Adjust route based VPN vNet gateway traffic selectors
We use routes based VPNs for most connectivity to Azure. However, we do have some policy based VPNs that need access to Azure as well.
Unfortunately, it doesn’t appear that Azure lets you configure the local network prefix When using traffic selectors in IPSEC.
This is extremely common on network equipment outside of Azure. I’ll reference an example with a Juniper SRX.
Azure automatically uses every prefix configured within a vNet as the local prefix. It’s my hope that we can configure this per ‘Connection’ when using traffic selectors.
Can we have this feature considered?
Thanks for the feedback. This is currently not possible, and not in our roadmap. We will review the ask and post updates if the status changes.
Ulisses Poveda do Nascimento commented
Alguns casos para mim resolver com política personalizada com traffic sellector allow e PFSGroup None, com Cisco ASA
$ipsecPolicy = New-AzIpsecPolicy -SALifeTimeSeconds 3600 -SADataSizeKilobytes 102400000 -IpsecEncryption "AES256" -IpsecIntegrity "SHA1" -IkeEncryption "AES256" -IkeIntegrity "SHA1" -DhGroup "DHGroup2" -PfsGroup "None"

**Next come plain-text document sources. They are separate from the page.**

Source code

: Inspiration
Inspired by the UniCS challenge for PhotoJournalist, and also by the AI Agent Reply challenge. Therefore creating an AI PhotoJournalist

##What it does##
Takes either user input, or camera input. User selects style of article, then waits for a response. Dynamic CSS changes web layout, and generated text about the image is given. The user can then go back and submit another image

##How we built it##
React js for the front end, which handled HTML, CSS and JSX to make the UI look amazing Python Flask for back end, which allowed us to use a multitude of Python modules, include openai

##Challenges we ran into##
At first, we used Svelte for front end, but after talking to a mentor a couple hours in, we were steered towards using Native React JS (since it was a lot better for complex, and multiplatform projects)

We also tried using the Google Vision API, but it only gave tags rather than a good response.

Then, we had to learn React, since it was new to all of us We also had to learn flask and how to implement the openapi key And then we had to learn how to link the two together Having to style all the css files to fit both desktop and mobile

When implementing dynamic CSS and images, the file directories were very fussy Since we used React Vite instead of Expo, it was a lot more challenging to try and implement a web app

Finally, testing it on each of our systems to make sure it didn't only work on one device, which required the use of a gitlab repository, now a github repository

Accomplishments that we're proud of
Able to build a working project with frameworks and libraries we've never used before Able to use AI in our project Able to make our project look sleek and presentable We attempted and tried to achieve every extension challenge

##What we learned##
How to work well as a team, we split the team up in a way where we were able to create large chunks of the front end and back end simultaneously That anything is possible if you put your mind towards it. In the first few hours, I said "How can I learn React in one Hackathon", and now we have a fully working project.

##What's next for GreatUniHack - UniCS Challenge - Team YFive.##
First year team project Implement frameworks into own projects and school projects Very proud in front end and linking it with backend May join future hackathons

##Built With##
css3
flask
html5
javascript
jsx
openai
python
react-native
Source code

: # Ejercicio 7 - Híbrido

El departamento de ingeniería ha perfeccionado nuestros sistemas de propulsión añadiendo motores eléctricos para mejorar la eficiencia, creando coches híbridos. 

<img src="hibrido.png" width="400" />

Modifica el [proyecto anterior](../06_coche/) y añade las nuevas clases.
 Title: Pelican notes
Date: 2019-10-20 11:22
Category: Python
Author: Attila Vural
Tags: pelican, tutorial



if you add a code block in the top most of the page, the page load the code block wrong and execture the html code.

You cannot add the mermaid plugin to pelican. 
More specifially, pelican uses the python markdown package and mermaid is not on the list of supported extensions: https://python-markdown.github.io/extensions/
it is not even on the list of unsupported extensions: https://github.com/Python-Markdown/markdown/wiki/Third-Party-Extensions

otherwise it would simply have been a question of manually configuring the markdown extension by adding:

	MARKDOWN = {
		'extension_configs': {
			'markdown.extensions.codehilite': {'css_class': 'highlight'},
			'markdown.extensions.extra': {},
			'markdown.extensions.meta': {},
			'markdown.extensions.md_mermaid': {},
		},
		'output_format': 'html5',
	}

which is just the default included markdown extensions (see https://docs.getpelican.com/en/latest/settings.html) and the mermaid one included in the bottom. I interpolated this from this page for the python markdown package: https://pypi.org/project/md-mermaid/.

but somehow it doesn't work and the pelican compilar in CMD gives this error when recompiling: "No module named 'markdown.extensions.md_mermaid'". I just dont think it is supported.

Set-AzvirtualNetworkGatewayConexão -VirtualNetworkGatewayConexão $connectionObject -UsePolicyBasedTrafficS $true -IpsecPolicies $ipsecPolicy
Marc L. Allen commented
I'm going to wade in on this.
There are a LOT of Cisco ASA devices out there that require policy-based VPNs. I have trouble explaining to my customer why they continually get "Crypto map" errors for traffic selectors they aren't interested in.
At a minimum (and maybe this is possible, but I haven't found examples), we need the ability to limit traffic to/from specific VPN connections. If a customer VPN decides to suddenly accept some additional selector, it suddenly can route traffic to/from those resources. If this can be solved by routing table or something, let me know and point me in the right direction, please.